The overnight assault caused a blaze at the facility, prompting fears over the safety of the plant and evoking painful memories in a country still scarred by the world’s worst nuclear accident, at Chernobyl in 1986. The site of that disaster is also under Russian control as of Feb. 24, 2022.
On March 4, Ukrainian authorities reported to the International Atomic Energy Agency that the fire at Zaporizhzhia had been extinguished and that Ukrainian employees were reportedly operating the plant under Russian orders. But safety concerns remain.
The Conversation asked Najmedin Meshkati, a professor and nuclear safety expert at the University of Southern California, to explain the risks of warfare taking place in and around nuclear power plants.
How safe was the Zaporizhzhia power plant before the Russian attack?
The facility at Zaporizhzhia is the largest nuclear plant in Europe, and one of the largest in the world. It has six pressurized water reactors, which use water to both sustain the fission reaction and cool the reactor. These differ from the reaktor bolshoy moshchnosty kanalny reactors at Chernobyl, which used graphite instead of water to sustain the fission reaction.

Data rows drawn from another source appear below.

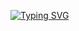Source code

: [![Typing SVG](https://readme-typing-svg.demolab.com/?lines=你好，世界！我是李兆智。;欢迎来到我的+GitHub+主页！;我是自由开发者和设计师;这里有我的技术项目和文章;全栈+Web+应用程序设计与开发;商业智能分析与报表自动化工具;信息管理与业务决策系统;智能数字艺术与设计工具)](https://git.io/typing-svg)

<!--
### Hi there 👋

**mrlizhaozhi/mrlizhaozhi** is a ✨ _special_ ✨ repository because its `README.md` (this file) appears on your GitHub profile.

Here are some ideas to get you started:

- 🔭 I’m currently working on ...
- 🌱 I’m currently learning ...
- 👯 I’m looking to collaborate on ...
- 🤔 I’m looking for help with ...
- 💬 Ask me about ...
- 📫 How to reach me: ...
- 😄 Pronouns: ...
- ⚡ Fun fact: ...
-->
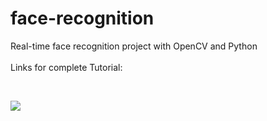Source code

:# face-recognition

Real-time face recognition project with OpenCV and Python
<br><br>
Links for complete Tutorial:
<br>

<br>
<p><img src="https://github.com/Mjrovai/OpenCV-Face-Recognition/blob/master/FaceRecogBlock.png?raw=true"></p>
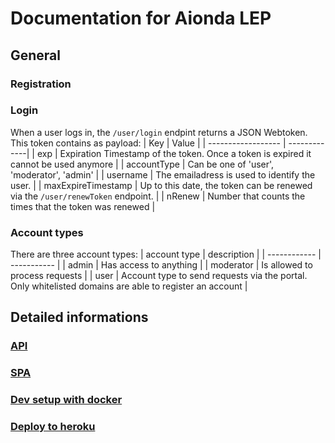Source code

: # Documentation for Aionda LEP


## General

### Registration

### Login
When a user logs in, the `/user/login` endpint returns a JSON Webtoken.
This token contains as payload:
| Key                | Value           |
| ------------------ | -------------|
| exp                | Expiration Timestamp of the token. Once a token is expired it cannot be used anymore |
| accountType        | Can be one of 'user', 'moderator', 'admin' |
| username           | The emailadress is used to identify the user. |
| maxExpireTimestamp | Up to this date, the token can be renewed via the `/user/renewToken` endpoint. |
| nRenew             | Number that counts the times that the token was renewed |



### Account types
There are three account types:
| account type | description |
| ------------ | ----------- |
| admin        | Has access to anything |
| moderator    | Is allowed to process requests |
| user         | Account type to send requests via the portal. Only whitelisted domains are able to register an account |


## Detailed informations
### [API](api/)

### [SPA](spa/)

### [Dev setup with docker](./docker.md)

### [Deploy to heroku](./herokuSetup.md)
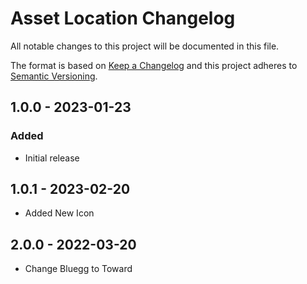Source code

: # Asset Location Changelog

All notable changes to this project will be documented in this file.

The format is based on [Keep a Changelog](http://keepachangelog.com/) and this project adheres to [Semantic Versioning](http://semver.org/).

## 1.0.0 - 2023-01-23

### Added

-   Initial release

## 1.0.1 - 2023-02-20

-   Added New Icon

## 2.0.0 - 2022-03-20

-   Change Bluegg to Toward
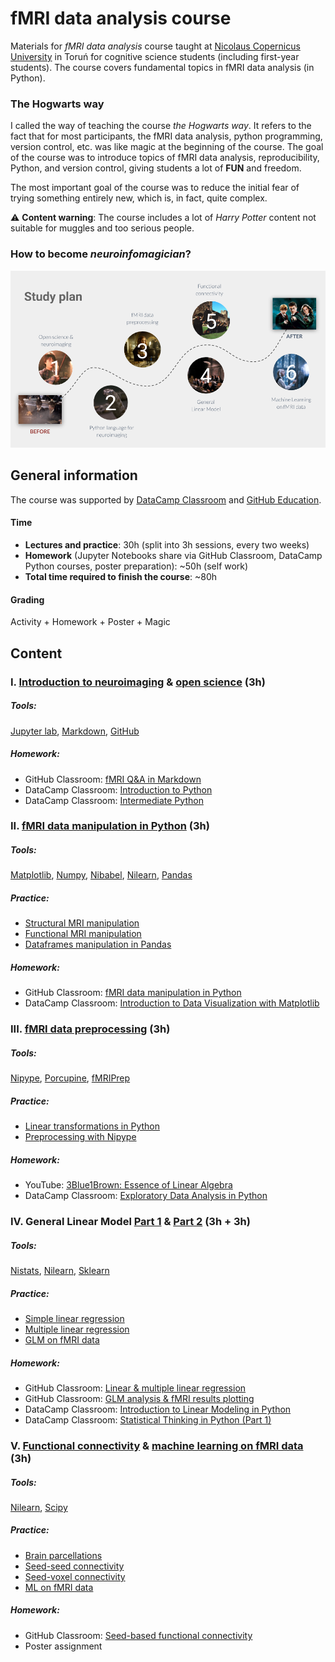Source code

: # fMRI data analysis course

Materials for *fMRI data analysis* course taught at [Nicolaus Copernicus University](https://www.umk.pl/en/) in Toruń
for cognitive science students (including first-year students). The course covers fundamental topics in fMRI 
data analysis (in Python). 

### The Hogwarts way 
I called the way of teaching the course *the Hogwarts way*. It refers to the fact 
that for most participants, the fMRI data analysis, python programming, version control, etc. was like magic at the beginning of the course.
The goal of the course was to introduce topics of fMRI data analysis, reproducibility, 
Python, and version control, giving students a lot of **FUN**  and freedom. 
 

The most important goal of the course was to reduce the initial fear of trying something 
entirely new, which is, in fact, quite complex. 


:warning: **Content warning**:
The course includes a lot of *Harry Potter* content not suitable for muggles 
and too serious people.

### How to become *neuroinfomagician*?

![](images/fMRIDA_study_plan.png)


## General information

The course was supported by [DataCamp Classroom](datacamp.com/groups/education) and 
[GitHub Education](https://education.github.com/). 


#### Time
- **Lectures and practice**: 30h (split into 3h sessions, every two weeks)
- **Homework** (Jupyter Notebooks share via GitHub Classroom, DataCamp Python courses, poster preparation): ~50h (self work)
- **Total time required to finish the course**: ~80h

#### Grading 
Activity + Homework + Poster + Magic



## Content

### I. [Introduction to neuroimaging](https://github.com/fMRIAnalysisCourse/fmri-analysis-course/blob/master/00-introduction/00-fMRIDA_slides.pdf) & [open science](https://github.com/fMRIAnalysisCourse/fmri-analysis-course/blob/master/01-reproducible_neuroimaging/01-fMRIDA_slides.pdf) (3h)

##### Tools:
[Jupyter lab](https://jupyterlab.readthedocs.io/en/stable/), 
[Markdown](https://github.com/adam-p/markdown-here/wiki/Markdown-Cheatsheet), 
[GitHub](https://github.com/)

##### Homework:
- GitHub Classroom: [fMRI Q&A in Markdown](https://github.com/fMRIAnalysisCourse/01-homework/blob/master/01-fMRIDA_homework.ipynb)
- DataCamp Classroom: [Introduction to Python](https://learn.datacamp.com/courses/intro-to-python-for-data-science)
- DataCamp Classroom: [Intermediate Python](https://learn.datacamp.com/courses/intermediate-python)

### II. [fMRI data manipulation in Python](https://github.com/fMRIAnalysisCourse/fmri-analysis-course/blob/master/02-fmri_data_manipulation_in_python/fMRIDA_27-03-2020.pdf) (3h)

##### Tools: 
[Matplotlib](https://matplotlib.org/), 
[Numpy](https://numpy.org/), 
[Nibabel](https://nipy.org/nibabel/), 
[Nilearn](https://nilearn.github.io/), 
[Pandas](https://pandas.pydata.org/)

##### Practice:
- [Structural MRI manipulation](https://github.com/fMRIAnalysisCourse/fmri-analysis-course/blob/master/02-fmri_data_manipulation_in_python/00-structural_mri_manipulation_solution.ipynb)
- [Functional MRI manipulation](https://github.com/fMRIAnalysisCourse/fmri-analysis-course/blob/master/02-fmri_data_manipulation_in_python/01-functional_mri_manipulation_solution.ipynb)
- [Dataframes manipulation in Pandas](https://github.com/fMRIAnalysisCourse/fmri-analysis-course/blob/master/02-fmri_data_manipulation_in_python/02-data_frames_manipulation_solution.ipynb)

##### Homework:
- GitHub Classroom: [fMRI data manipulation in Python](https://github.com/fMRIAnalysisCourse/02-homework)
- DataCamp Classroom: [Introduction to Data Visualization with Matplotlib](https://learn.datacamp.com/courses/introduction-to-data-visualization-with-matplotlib)

### III. [fMRI data preprocessing](https://github.com/fMRIAnalysisCourse/fmri-analysis-course/blob/master/03-fmri_data_preprocessing/fMRIDA_10-04-2020_%233.pdf) (3h)
##### Tools: 
[Nipype](https://nipype.readthedocs.io/en/latest/), 
[Porcupine](https://giraffe.tools/porcupine/TimVanMourik/SomeGiraffeExample), 
[fMRIPrep](https://fmriprep.readthedocs.io/en/stable/)

##### Practice:
- [Linear transformations in Python](https://github.com/fMRIAnalysisCourse/fmri-analysis-course/blob/master/03-fmri_data_preprocessing/linear_transformations.ipynb)
- [Preprocessing with Nipype](https://github.com/fMRIAnalysisCourse/fmri-analysis-course/blob/master/03-fmri_data_preprocessing/fmri_preprocessing_nipype.ipynb)

##### Homework:
- YouTube: [3Blue1Brown: Essence of Linear Algebra](https://www.youtube.com/watch?v=fNk_zzaMoSs&list=PLZHQObOWTQDPD3MizzM2xVFitgF8hE_ab) 
- DataCamp Classroom: [Exploratory Data Analysis in Python](https://learn.datacamp.com/courses/exploratory-data-analysis-in-python)

### IV. General Linear Model [Part 1](https://github.com/fMRIAnalysisCourse/fmri-analysis-course/blob/master/04-general_linear_model/fMRIDA_24-04-2020_%234.pdf) & [Part 2](https://github.com/fMRIAnalysisCourse/fmri-analysis-course/blob/master/04-general_linear_model/fMRIDA_08-05-2020_%235.pdf) (3h + 3h)

##### Tools: 
[Nistats](https://nistats.github.io/), 
[Nilearn](https://nilearn.github.io/), 
[Sklearn](https://scikit-learn.org/stable/)

##### Practice: 
- [Simple linear regression](https://github.com/fMRIAnalysisCourse/fmri-analysis-course/blob/master/04-general_linear_model/simple_linear_regression.ipynb)
- [Multiple linear regression](https://github.com/fMRIAnalysisCourse/fmri-analysis-course/blob/master/04-general_linear_model/multiple_linear_regression.ipynb)
- [GLM on fMRI data](https://github.com/fMRIAnalysisCourse/fmri-analysis-course/blob/master/04-general_linear_model/glm_on_fMRI_data.ipynb)

##### Homework:
- GitHub Classroom: [Linear & multiple linear regression](https://github.com/fMRIAnalysisCourse/03-homework)
- GitHub Classroom: [GLM analysis & fMRI results plotting](https://github.com/fMRIAnalysisCourse/04-homework)
- DataCamp Classroom: [Introduction to Linear Modeling in Python](https://learn.datacamp.com/courses/introduction-to-linear-modeling-in-python)
- DataCamp Classroom: [Statistical Thinking in Python (Part 1)](https://learn.datacamp.com/courses/statistical-thinking-in-python-part-1)

### V. [Functional connectivity](https://github.com/fMRIAnalysisCourse/fmri-analysis-course/blob/master/05-functional_connectivity/fMRIDA_05-06-2020_%236.pdf) & [machine learning on fMRI data ](https://github.com/fMRIAnalysisCourse/fmri-analysis-course/blob/master/06-machine_learning/fMRIDA_05-06-2020_%237.pdf) (3h) 
##### Tools: 
[Nilearn](https://nilearn.github.io/), 
[Scipy](https://www.scipy.org/)

##### Practice:
- [Brain parcellations](https://github.com/fMRIAnalysisCourse/fmri-analysis-course/blob/master/05-functional_connectivity/brain_parcellations.ipynb)
- [Seed-seed connectivity](https://github.com/fMRIAnalysisCourse/fmri-analysis-course/blob/master/05-functional_connectivity/seed-seed_connectivity.ipynb)
- [Seed-voxel connectivity](https://github.com/fMRIAnalysisCourse/fmri-analysis-course/blob/master/05-functional_connectivity/seed-voxel_connectivity.ipynb)
- [ML on fMRI data](https://github.com/fMRIAnalysisCourse/fmri-analysis-course/blob/master/06-machine_learning/machine_learning_fMRI.ipynb) 

##### Homework: 
- GitHub Classroom: [Seed-based functional connectivity](https://github.com/fMRIAnalysisCourse/05-homework)
- Poster assignment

RBMK reactors are not seen as very safe, and there are only eight remaining in use in the world, all in Russia.
The reactors at Zaporizhzhia are of moderately good design. And the plant has a decent safety record, with a good operating background.
Ukraine authorities tried to keep the war away from the site by asking Russia to observe a 30-kilometer safety buffer. But Russian troops surrounded the facility and then seized it.
What are the risks to a nuclear plant in a conflict zone?
Nuclear power plants are built for peacetime operations, not wars.
The worst thing that could happen is if a site is deliberately or accidentally shelled and the containment building – which houses the nuclear reactor – is hit. These containment buildings are not designed or built for deliberate shelling. They are built to withstand a minor internal explosion of, say, a pressurized water pipe. But they are not designed to withstand a huge explosion.
It is not known whether the Russian forces deliberately shelled the Zaporizhzhia plant. It may have been inadvertent, caused by a stray missile. But we do know they wanted to capture the plant.
If a shell hit the plant’s spent fuel pool – which contains the still-radioactive spent fuel – or if fire spread to the spent fuel pool, it could release radiation. This spent fuel pool isn’t in the containment building, and as such is more vulnerable.